The Cardiovascular Risk of GH-Deficient Adolescents

Annamaria Colao, Carolina Di Somma, Mariacarolina Salerno, Letizia Spinelli, Francesco Orio and Gaetano Lombardi

Departments of Molecular and Clinical Endocrinology and Oncology (A.C., C.D.S., F.O., G.L.), Pediatrics (M.S.), and Internal Medicine I (L.S.), University Federico II of Naples, 80131 Naples, Italy

Address all correspondence and requests for reprints to: Annamaria Colao, M.D., Ph.D., Department of Molecular and Clinical Endocrinology and Oncology, Federico II University of Naples, Via S. Pansini 5, 80131 Naples, Italy. E-mail: . colao{at}unina.it

Abstract

To investigate the onset of the cardiovascular impairment in patients with GH deficiency (GHD), we prospectively studied cardiovascular risk parameters, cardiac mass and performance (by echocardiography) in 10 adolescent patients (5 with isolated GHD and 5 with multiple GHD) who reached their final height before GH replacement withdrawal, 6 months after GH replacement withdrawal, and 6 months after GH treatment was restarted, and in 10 sex- and age-matched controls.

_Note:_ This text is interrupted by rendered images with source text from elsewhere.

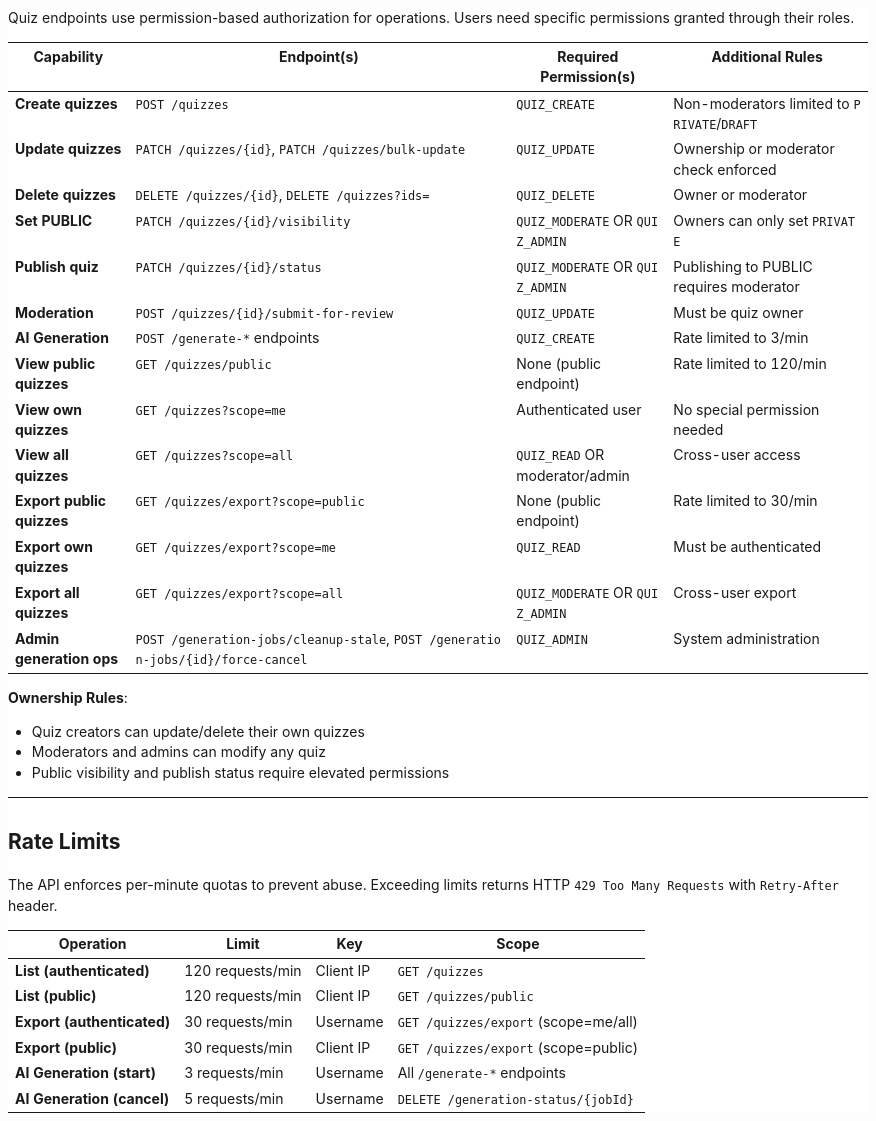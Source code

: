 Quiz endpoints use permission-based authorization for operations. Users need specific permissions granted through their roles.

| Capability | Endpoint(s) | Required Permission(s) | Additional Rules |
| --- | --- | --- | --- |
| **Create quizzes** | `POST /quizzes` | `QUIZ_CREATE` | Non-moderators limited to `PRIVATE`/`DRAFT` |
| **Update quizzes** | `PATCH /quizzes/{id}`, `PATCH /quizzes/bulk-update` | `QUIZ_UPDATE` | Ownership or moderator check enforced |
| **Delete quizzes** | `DELETE /quizzes/{id}`, `DELETE /quizzes?ids=` | `QUIZ_DELETE` | Owner or moderator |
| **Set PUBLIC** | `PATCH /quizzes/{id}/visibility` | `QUIZ_MODERATE` OR `QUIZ_ADMIN` | Owners can only set `PRIVATE` |
| **Publish quiz** | `PATCH /quizzes/{id}/status` | `QUIZ_MODERATE` OR `QUIZ_ADMIN` | Publishing to PUBLIC requires moderator |
| **Moderation** | `POST /quizzes/{id}/submit-for-review` | `QUIZ_UPDATE` | Must be quiz owner |
| **AI Generation** | `POST /generate-*` endpoints | `QUIZ_CREATE` | Rate limited to 3/min |
| **View public quizzes** | `GET /quizzes/public` | None (public endpoint) | Rate limited to 120/min |
| **View own quizzes** | `GET /quizzes?scope=me` | Authenticated user | No special permission needed |
| **View all quizzes** | `GET /quizzes?scope=all` | `QUIZ_READ` OR moderator/admin | Cross-user access |
| **Export public quizzes** | `GET /quizzes/export?scope=public` | None (public endpoint) | Rate limited to 30/min |
| **Export own quizzes** | `GET /quizzes/export?scope=me` | `QUIZ_READ` | Must be authenticated |
| **Export all quizzes** | `GET /quizzes/export?scope=all` | `QUIZ_MODERATE` OR `QUIZ_ADMIN` | Cross-user export |
| **Admin generation ops** | `POST /generation-jobs/cleanup-stale`, `POST /generation-jobs/{id}/force-cancel` | `QUIZ_ADMIN` | System administration |

**Ownership Rules**:
- Quiz creators can update/delete their own quizzes
- Moderators and admins can modify any quiz
- Public visibility and publish status require elevated permissions

---

## Rate Limits

The API enforces per-minute quotas to prevent abuse. Exceeding limits returns HTTP `429 Too Many Requests` with `Retry-After` header.

| Operation | Limit | Key | Scope |
| --- | --- | --- | --- |
| **List (authenticated)** | 120 requests/min | Client IP | `GET /quizzes` |
| **List (public)** | 120 requests/min | Client IP | `GET /quizzes/public` |
| **Export (authenticated)** | 30 requests/min | Username | `GET /quizzes/export` (scope=me/all) |
| **Export (public)** | 30 requests/min | Client IP | `GET /quizzes/export` (scope=public) |
| **AI Generation (start)** | 3 requests/min | Username | All `/generate-*` endpoints |
| **AI Generation (cancel)** | 5 requests/min | Username | `DELETE /generation-status/{jobId}` |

At study entry, when compared with controls, GHD adolescents had lower IGF-I levels (although still in the normal age range) and high-density lipoprotein (HDL)-cholesterol levels, higher total/HDL-cholesterol ratio, lower triglyceride levels, higher fibrinogen levels, and lower heart rate, systolic blood pressure, and early-to-late mitral flow velocity ratio (E/A). Left ventricular (LV) mass index and ejection fraction were normal. Six months after GH withdrawal, IGF-I levels decreased remarkably in all cases (from 176.6 ± 8.3 to 77.5 ± 8.9 µg/liter; P < 0.001), whereas low-density lipoprotein-cholesterol and triglyceride levels significantly increased. The total/HDL-cholesterol ratio (from 3.89 ± 0.1 to 4.74 ± 0.2; P < 0.05) and fibrinogen levels (from 261 ± 7.1 to 287.5 ± 6.4 mg/dl; P < 0.05) also significantly increased compared with study entry, without any change in the other parameters. In contrast, both LV mass index (from 94.2 ± 1.6 to 87.8 ± 1.7 g/m2; P = 0.05) and E/A (from 1.32 ± 0.05 to 1.12 ± 0.03; P < 0.01) decreased, although remaining in the normal range. Six months after restarting GH replacement (at a median dose of 10 µg/kg·d), lipid and cardiac parameters were brought back to the levels measured at study entry, but in no patient did IGF-I levels reach the 50th centile for age. HDL-cholesterol levels (P < 0.0001), heart rate (P < 0.05), systolic blood pressure (P < 0.01), LV ejection fraction (P < 0.005), and E/A (P < 0.0001) remained lower, whereas total/HDL-cholesterol ratio (P < 0.01), triglycerides, and fibrinogen levels (P < 0.05) remained higher than controls.

In conclusion, GH discontinuation is inappropriate in adolescents with severe GHD, inducing impairment of lipid profile and cardiac morphology and performance. Because the results on the cardiovascular system and on the lipid profile were suboptimal, it is likely that the GH dose in severe GHD adolescents should be higher.